Just last week, Republic Act 11967 or the Internet Transactions Act was signed into law. The ITA protects merchants through the establishment of a code of conduct for business entities that would flag and sanction anti-competitive practices, such as putting up sites that pass themselves off as authorized online shops.

RA 11967, which aims to protect consumers and merchants engaged in internet transactions, is a landmark measure as it comes at a time when online selling and buying have become our way of life, Trade and Industry Secretary Fred Pascual said.

It will create the Electronic Commerce Bureau that will allow the DTI to create an online business database that will provide government and consumers access to information on businesses selling online. The new law also gives the DTI regulatory jurisdiction over internet transactions, providing the department the power and authority to issue compliance orders against violators, to issue subpoenas, to issue orders to take down websites, and to blacklist online businesses, among others, even as it provided for the liabilities of online merchants, e-retailers, e-marketplaces, and digital platforms, including penalties.

RA 11967 provides that the bureau shall receive and refer business and consumer complaints on internet transactions to the appropriate government agency and shall have the power to investigate, motu propio, and recommend the filing of the appropriate case for violations of the law.

Companies like foodpanda, Grab, Lalamove, Lazada, Meta (Facebook), Pick-a-Roo, PLDT, Shopee, TikTok, Zalora, Union Bank, and even industry organizations like the Fintech Alliance and the Philippine Retailers Association, all welcomed the passage of the new law that would ensure the safety of both merchants and consumers.

The law will have an extra-territorial application, meaning all e-commerce participants using the Philippine market, regardless of their physical presence in the country, shall be subject to the law.

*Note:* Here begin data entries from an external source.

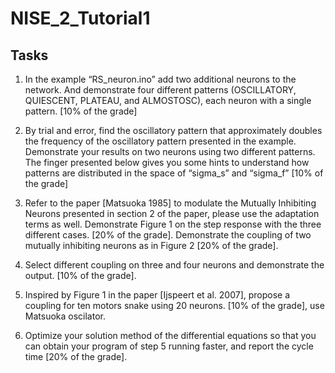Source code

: # NISE_2_Tutorial1
## Tasks
1. In the example “RS_neuron.ino” add two additional neurons to the network. And demonstrate
four different patterns (OSCILLATORY, QUIESCENT, PLATEAU, and ALMOSTOSC), each neuron
with a single pattern. [10% of the grade]

2. By trial and error, find the oscillatory pattern that approximately doubles the frequency of the
oscillatory pattern presented in the example. Demonstrate your results on two neurons using
two different patterns. The finger presented below gives you some hints to understand how
patterns are distributed in the space of “sigma_s” and “sigma_f” [10% of the grade]

3. Refer to the paper [Matsuoka 1985] to modulate the Mutually Inhibiting Neurons presented in
section 2 of the paper, please use the adaptation terms as well. Demonstrate Figure 1 on the
step response with the three different cases. [20% of the grade]. Demonstrate the coupling of
two mutually inhibiting neurons as in Figure 2 [20% of the grade].

4. Select different coupling on three and four neurons and demonstrate the output. [10% of the
grade].

5. Inspired by Figure 1 in the paper [Ijspeert et al. 2007], propose a coupling for ten motors snake
using 20 neurons. [10% of the grade], use Matsuoka oscilator.

6. Optimize your solution method of the differential equations so that you can obtain your
program of step 5 running faster, and report the cycle time [20% of the grade].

RA 11967 will apply to all business-to business (B2B) and B2C internet transactions, but excludes online media content and consumer-to-consumer (C2C) transactions.

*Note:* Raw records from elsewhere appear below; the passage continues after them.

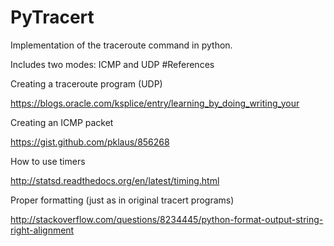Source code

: PyTracert
===================

Implementation of the traceroute command in python.

Includes two modes: ICMP and UDP
#References

Creating a traceroute program (UDP)

https://blogs.oracle.com/ksplice/entry/learning_by_doing_writing_your

Creating an ICMP packet

https://gist.github.com/pklaus/856268   

How to use timers        

http://statsd.readthedocs.org/en/latest/timing.html

Proper formatting (just as in original tracert programs)

http://stackoverflow.com/questions/8234445/python-format-output-string-right-alignment
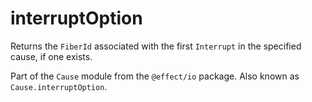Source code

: # interruptOption

Returns the `FiberId` associated with the first `Interrupt` in the specified
cause, if one exists.

Part of the `Cause` module from the `@effect/io` package. Also known as `Cause.interruptOption`.
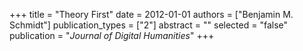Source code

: +++
title = "Theory First"
date = 2012-01-01
authors = ["Benjamin M. Schmidt"]
publication_types = ["2"]
abstract = ""
selected = "false"
publication = "*Journal of Digital Humanities*"
+++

It likewise provides for instance when the e-marketplace or digital platform that facilitated the internet transaction subject of a civil action or criminal complaint shall be subsidiarily liable to the online consumer. But the said e-marketplace or digital platform shall be solidarily liable if it fails, after notice, to act expeditiously to remove or disable access to goods or services appearing on its platform that are prohibited by law, imminently injurious, unsafe, or dangerous.

Consumers may claim damages by filing a case before the court or the DTI within two years from the time the cause of action arose. Meanwhile, the DTI shall impose administrative fines as penalty against online merchants or e-retailers found guilty of any deceptive, unfair, or unconscionable sales act or practices done through the internet.

The new law will take effect on Dec. 20, with an 18-month transition period for all affected online businesses to comply.